● What you should do:
Transcribe each record precisely; images stay out.

Stored data:
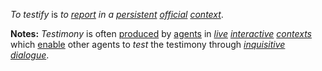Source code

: *To testify* is *to [report](https://github.com/gcassel/Modular-Organization-Terminology/blob/master/terms/report.md) in a [persistent](https://github.com/gcassel/Modular-Organization-Terminology/blob/master/terms/persist.md) [official](https://github.com/gcassel/Modular-Organization-Terminology/blob/master/terms/official.md) [context](https://github.com/gcassel/Modular-Organization-Terminology/blob/master/terms/context.md)*.
	
**Notes:**  *Testimony* is often [produced](https://github.com/gcassel/Modular-Organization-Terminology/blob/master/terms/production.md) by [agents](https://github.com/gcassel/Modular-Organization-Terminology/blob/master/terms/agent.md) in *[live](https://github.com/gcassel/Modular-Organization-Terminology/blob/master/terms/live.md) [interactive](https://github.com/gcassel/Modular-Organization-Terminology/blob/master/terms/interaction.md) [contexts](https://github.com/gcassel/Modular-Organization-Terminology/blob/master/terms/context.md)* which [enable](https://github.com/gcassel/Modular-Organization-Terminology/blob/master/terms/enable.md) other agents to *test* the testimony through *[inquisitive](https://github.com/gcassel/Modular-Organization-Terminology/blob/master/terms/ask.md) [dialogue](https://github.com/gcassel/Modular-Organization-Terminology/blob/master/terms/dialogue.md)*.
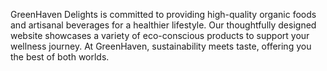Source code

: GreenHaven Delights is committed to providing high-quality organic foods and artisanal beverages for a healthier lifestyle. Our thoughtfully designed website showcases a variety of eco-conscious products to support your wellness journey. At GreenHaven, sustainability meets taste, offering you the best of both worlds.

● Answer to this task:
Source code

: *To testify* is *to [report](https://github.com/gcassel/Modular-Organization-Terminology/blob/master/terms/report.md) in a [persistent](https://github.com/gcassel/Modular-Organization-Terminology/blob/master/terms/persist.md) [official](https://github.com/gcassel/Modular-Organization-Terminology/blob/master/terms/official.md) [context](https://github.com/gcassel/Modular-Organization-Terminology/blob/master/terms/context.md)*.
	
**Notes:**  *Testimony* is often [produced](https://github.com/gcassel/Modular-Organization-Terminology/blob/master/terms/production.md) by [agents](https://github.com/gcassel/Modular-Organization-Terminology/blob/master/terms/agent.md) in *[live](https://github.com/gcassel/Modular-Organization-Terminology/blob/master/terms/live.md) [interactive](https://github.com/gcassel/Modular-Organization-Terminology/blob/master/terms/interaction.md) [contexts](https://github.com/gcassel/Modular-Organization-Terminology/blob/master/terms/context.md)* which [enable](https://github.com/gcassel/Modular-Organization-Terminology/blob/master/terms/enable.md) other agents to *test* the testimony through *[inquisitive](https://github.com/gcassel/Modular-Organization-Terminology/blob/master/terms/ask.md) [dialogue](https://github.com/gcassel/Modular-Organization-Terminology/blob/master/terms/dialogue.md)*.
Source code

: GreenHaven Delights is committed to providing high-quality organic foods and artisanal beverages for a healthier lifestyle. Our thoughtfully designed website showcases a variety of eco-conscious products to support your wellness journey. At GreenHaven, sustainability meets taste, offering you the best of both worlds.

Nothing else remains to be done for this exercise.